**What you will do**
Each record should be returned exactly as it is written.

Stored data entries
=== Begin Enclosure ===

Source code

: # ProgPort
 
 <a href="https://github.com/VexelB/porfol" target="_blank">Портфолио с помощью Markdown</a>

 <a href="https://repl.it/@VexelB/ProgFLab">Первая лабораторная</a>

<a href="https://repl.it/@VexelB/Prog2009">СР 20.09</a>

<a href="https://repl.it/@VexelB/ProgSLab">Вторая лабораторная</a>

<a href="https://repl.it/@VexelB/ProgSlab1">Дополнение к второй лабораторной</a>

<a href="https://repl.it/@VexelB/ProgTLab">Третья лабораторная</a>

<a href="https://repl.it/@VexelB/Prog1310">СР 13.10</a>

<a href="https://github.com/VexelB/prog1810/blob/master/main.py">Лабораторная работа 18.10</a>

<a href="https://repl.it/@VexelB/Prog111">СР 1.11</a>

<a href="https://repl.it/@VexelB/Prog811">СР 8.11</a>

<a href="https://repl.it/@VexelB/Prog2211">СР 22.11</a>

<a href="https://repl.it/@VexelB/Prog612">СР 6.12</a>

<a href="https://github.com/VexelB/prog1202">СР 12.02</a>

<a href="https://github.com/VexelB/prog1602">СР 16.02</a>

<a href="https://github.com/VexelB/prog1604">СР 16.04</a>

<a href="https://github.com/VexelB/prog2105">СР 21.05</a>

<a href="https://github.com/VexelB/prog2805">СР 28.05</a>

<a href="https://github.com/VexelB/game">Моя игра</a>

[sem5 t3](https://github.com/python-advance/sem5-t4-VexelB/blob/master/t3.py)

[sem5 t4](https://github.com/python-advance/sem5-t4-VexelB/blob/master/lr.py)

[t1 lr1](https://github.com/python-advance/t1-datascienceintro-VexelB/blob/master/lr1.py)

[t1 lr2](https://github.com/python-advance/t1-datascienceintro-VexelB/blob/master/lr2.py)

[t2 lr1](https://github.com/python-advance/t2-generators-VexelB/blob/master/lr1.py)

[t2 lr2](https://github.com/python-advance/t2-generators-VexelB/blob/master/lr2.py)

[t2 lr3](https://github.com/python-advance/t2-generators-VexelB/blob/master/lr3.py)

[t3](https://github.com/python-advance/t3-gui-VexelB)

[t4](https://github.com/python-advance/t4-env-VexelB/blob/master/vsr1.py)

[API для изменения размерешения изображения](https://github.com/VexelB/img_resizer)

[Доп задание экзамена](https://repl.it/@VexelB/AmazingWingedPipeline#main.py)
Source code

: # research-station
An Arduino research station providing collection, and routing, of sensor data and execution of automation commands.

=== End Enclosure ===

**Written answer**
Source code

: # ProgPort
 
 <a href="https://github.com/VexelB/porfol" target="_blank">Портфолио с помощью Markdown</a>

 <a href="https://repl.it/@VexelB/ProgFLab">Первая лабораторная</a>

<a href="https://repl.it/@VexelB/Prog2009">СР 20.09</a>

<a href="https://repl.it/@VexelB/ProgSLab">Вторая лабораторная</a>

<a href="https://repl.it/@VexelB/ProgSlab1">Дополнение к второй лабораторной</a>

<a href="https://repl.it/@VexelB/ProgTLab">Третья лабораторная</a>

<a href="https://repl.it/@VexelB/Prog1310">СР 13.10</a>

<a href="https://github.com/VexelB/prog1810/blob/master/main.py">Лабораторная работа 18.10</a>

<a href="https://repl.it/@VexelB/Prog111">СР 1.11</a>

<a href="https://repl.it/@VexelB/Prog811">СР 8.11</a>

<a href="https://repl.it/@VexelB/Prog2211">СР 22.11</a>

<a href="https://repl.it/@VexelB/Prog612">СР 6.12</a>

<a href="https://github.com/VexelB/prog1202">СР 12.02</a>

<a href="https://github.com/VexelB/prog1602">СР 16.02</a>

<a href="https://github.com/VexelB/prog1604">СР 16.04</a>

<a href="https://github.com/VexelB/prog2105">СР 21.05</a>

<a href="https://github.com/VexelB/prog2805">СР 28.05</a>

<a href="https://github.com/VexelB/game">Моя игра</a>

[sem5 t3](https://github.com/python-advance/sem5-t4-VexelB/blob/master/t3.py)

[sem5 t4](https://github.com/python-advance/sem5-t4-VexelB/blob/master/lr.py)

[t1 lr1](https://github.com/python-advance/t1-datascienceintro-VexelB/blob/master/lr1.py)

[t1 lr2](https://github.com/python-advance/t1-datascienceintro-VexelB/blob/master/lr2.py)

[t2 lr1](https://github.com/python-advance/t2-generators-VexelB/blob/master/lr1.py)

[t2 lr2](https://github.com/python-advance/t2-generators-VexelB/blob/master/lr2.py)

[t2 lr3](https://github.com/python-advance/t2-generators-VexelB/blob/master/lr3.py)

[t3](https://github.com/python-advance/t3-gui-VexelB)

[t4](https://github.com/python-advance/t4-env-VexelB/blob/master/vsr1.py)

[API для изменения размерешения изображения](https://github.com/VexelB/img_resizer)

[Доп задание экзамена](https://repl.it/@VexelB/AmazingWingedPipeline#main.py)
Source code

: # research-station
An Arduino research station providing collection, and routing, of sensor data and execution of automation commands.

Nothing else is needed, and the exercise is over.